● **TASK TO CARRY OUT**
What lines in the data below mention the string "stats"? Copy them out.

(Dataset items)

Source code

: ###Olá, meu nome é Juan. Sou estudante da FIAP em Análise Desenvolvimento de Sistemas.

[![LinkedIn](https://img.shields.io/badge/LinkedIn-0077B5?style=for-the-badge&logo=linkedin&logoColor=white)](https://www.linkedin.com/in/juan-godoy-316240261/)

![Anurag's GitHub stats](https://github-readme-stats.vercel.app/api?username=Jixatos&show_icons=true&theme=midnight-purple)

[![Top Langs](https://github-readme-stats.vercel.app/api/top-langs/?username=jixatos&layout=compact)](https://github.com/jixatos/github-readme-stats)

● **OUTPUT OF THE EXERCISE**
![Anurag's GitHub stats](https://github-readme-stats.vercel.app/api?username=Jixatos&show_icons=true&theme=midnight-purple)
[![Top Langs](https://github-readme-stats.vercel.app/api/top-langs/?username=jixatos&layout=compact)](https://github.com/jixatos/github-readme-stats)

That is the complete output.